A veces, sus creaciones han resultado conmovedoras. A veces, se han perdido en un desconcertante sentido de lo estrafalario. Eso acontece porque Coixet posee una inclinación nada reprimida hacia lo singular. Alguien que bautiza a su productora como el picante japones, Wasabi, o que pasa del discurso lúcido y racional, a la salida de tono y a una gestualidad excesiva, no juega con cartas convencionales.

Podrá ser mejor o peor entendida. A menudo, sus hipérboles abruman, hasta pueden repeler, pero esa misma tendencia a no frenar los impulsos hace que, en ocasiones, en su cine se palpen sentimientos y actitudes como ningún otro cineasta de su generación sabría transmitir.

En sus primeros años, Coixet se reflejaba en Hal Hartley, un cineasta neoyorquino al que pocos recuerdan hoy pero con quien identificábamos en los años 80 y 90 un tipo de producción indie ajena a los dictados del cine comercial. Sus historias, como las de Isabel Coixet, preferían hablar de relaciones humanas y no querían saber nada del cine de fórmula, de la risa fácil ni del cine engaño. Ahora, en Nieva en Benidorm, a Coixet se le nota todo lo que ha recorrido. Carga con su propio cine y con el de quienes le gustan o le influyen, desde Jarmusch a Orson Welles.

Es en Orson Welles en quien piensa esta trama argumental deudora de El tercer hombre y agradecida a Ciudadano Kane, porque, y sin desvelar el secreto, esa nieve de Benidorm a la que alude el título se abraza al misterio de Rosebud, el filme iniciático de Orson Welles al que ahora Fincher acaba de pegar un pellizco.
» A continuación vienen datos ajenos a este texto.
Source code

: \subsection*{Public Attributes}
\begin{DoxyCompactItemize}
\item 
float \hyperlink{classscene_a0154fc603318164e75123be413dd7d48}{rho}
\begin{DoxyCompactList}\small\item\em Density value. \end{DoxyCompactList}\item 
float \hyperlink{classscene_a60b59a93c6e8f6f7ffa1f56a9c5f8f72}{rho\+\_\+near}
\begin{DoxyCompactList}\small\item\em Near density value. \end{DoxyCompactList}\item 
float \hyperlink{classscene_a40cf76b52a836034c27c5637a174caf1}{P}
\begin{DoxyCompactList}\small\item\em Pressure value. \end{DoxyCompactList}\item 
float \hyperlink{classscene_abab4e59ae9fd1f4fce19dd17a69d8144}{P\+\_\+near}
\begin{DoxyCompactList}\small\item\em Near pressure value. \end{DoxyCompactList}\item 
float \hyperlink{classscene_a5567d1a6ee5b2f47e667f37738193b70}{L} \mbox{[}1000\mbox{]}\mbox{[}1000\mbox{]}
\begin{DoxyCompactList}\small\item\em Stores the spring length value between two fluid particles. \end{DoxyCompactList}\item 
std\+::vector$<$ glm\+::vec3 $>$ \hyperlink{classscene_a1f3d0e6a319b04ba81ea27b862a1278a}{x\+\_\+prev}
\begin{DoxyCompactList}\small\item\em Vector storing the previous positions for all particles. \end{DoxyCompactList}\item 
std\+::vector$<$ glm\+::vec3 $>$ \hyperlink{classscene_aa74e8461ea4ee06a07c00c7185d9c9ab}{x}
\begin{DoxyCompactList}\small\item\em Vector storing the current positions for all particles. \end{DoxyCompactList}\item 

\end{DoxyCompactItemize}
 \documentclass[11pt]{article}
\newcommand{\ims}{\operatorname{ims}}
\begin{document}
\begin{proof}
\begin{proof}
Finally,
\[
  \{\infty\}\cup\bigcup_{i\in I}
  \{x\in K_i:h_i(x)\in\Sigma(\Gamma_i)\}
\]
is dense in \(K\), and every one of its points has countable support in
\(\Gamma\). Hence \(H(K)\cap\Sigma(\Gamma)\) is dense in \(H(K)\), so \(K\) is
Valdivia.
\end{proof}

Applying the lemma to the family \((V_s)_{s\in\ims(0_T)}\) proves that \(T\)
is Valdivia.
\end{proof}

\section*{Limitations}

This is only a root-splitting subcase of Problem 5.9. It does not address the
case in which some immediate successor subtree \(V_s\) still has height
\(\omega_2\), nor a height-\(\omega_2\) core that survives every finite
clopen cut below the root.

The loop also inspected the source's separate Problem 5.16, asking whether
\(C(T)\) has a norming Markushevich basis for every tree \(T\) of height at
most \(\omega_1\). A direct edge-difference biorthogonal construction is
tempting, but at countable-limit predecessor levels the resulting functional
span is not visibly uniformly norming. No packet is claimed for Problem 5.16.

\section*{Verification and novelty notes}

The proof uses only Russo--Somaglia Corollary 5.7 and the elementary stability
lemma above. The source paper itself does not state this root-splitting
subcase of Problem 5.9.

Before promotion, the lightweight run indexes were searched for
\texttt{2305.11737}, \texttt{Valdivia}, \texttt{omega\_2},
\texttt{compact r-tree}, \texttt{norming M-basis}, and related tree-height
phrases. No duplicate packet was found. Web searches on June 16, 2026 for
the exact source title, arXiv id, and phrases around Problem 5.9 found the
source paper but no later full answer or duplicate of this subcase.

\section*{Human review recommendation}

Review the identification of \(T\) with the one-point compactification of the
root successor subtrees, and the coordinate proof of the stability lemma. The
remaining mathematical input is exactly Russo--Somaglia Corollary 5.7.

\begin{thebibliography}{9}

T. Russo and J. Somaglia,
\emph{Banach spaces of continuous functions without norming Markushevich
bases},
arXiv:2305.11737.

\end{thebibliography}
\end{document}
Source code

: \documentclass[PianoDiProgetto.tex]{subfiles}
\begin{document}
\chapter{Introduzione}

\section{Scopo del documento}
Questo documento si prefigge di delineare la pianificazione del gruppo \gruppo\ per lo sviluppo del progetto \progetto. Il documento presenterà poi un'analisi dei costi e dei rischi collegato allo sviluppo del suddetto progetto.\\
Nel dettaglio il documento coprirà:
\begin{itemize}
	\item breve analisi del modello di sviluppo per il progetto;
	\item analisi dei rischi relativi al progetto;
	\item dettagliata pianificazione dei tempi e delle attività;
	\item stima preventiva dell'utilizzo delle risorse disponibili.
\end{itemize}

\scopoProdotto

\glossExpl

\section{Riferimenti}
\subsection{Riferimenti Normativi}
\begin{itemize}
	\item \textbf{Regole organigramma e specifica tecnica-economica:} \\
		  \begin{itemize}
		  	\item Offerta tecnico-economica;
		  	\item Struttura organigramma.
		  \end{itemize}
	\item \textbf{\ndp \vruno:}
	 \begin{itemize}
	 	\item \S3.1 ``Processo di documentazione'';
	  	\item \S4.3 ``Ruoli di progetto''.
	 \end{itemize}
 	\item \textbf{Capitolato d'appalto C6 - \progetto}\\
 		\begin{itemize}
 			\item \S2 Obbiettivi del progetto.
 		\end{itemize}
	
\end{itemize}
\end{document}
En Nieva en Benidorm sobrevuela una hermosa historia de amor, una sensible y poética manera de narrar, una gramática cinematográfica con sed de autenticidad y un puñado de "coixetadas", esas salidas de tono que dejan al público sin explicación posible. En Nieva en Benidorm, la directora catalana había fabricado un guión soberbio. Hay personajes con entidad, un viaje iniciático, una relación más sensual que sexual y un encuentro de dos veteranos que no son demasiado viejos para el amor. Coixet además nos regala con algunos subrayados sugerentes. Al mismo tiempo, su inaudito e incomprensible sentido del humor, como si un japonés contase chistes de Lepe, incorpora personajes, secuencias y descosidos que quiebran por completo el poderoso magnetismo que desprenden sus principales personajes con el fondo enloquecido de un Benidorm mezcla de humor amarillo y diletante erudición.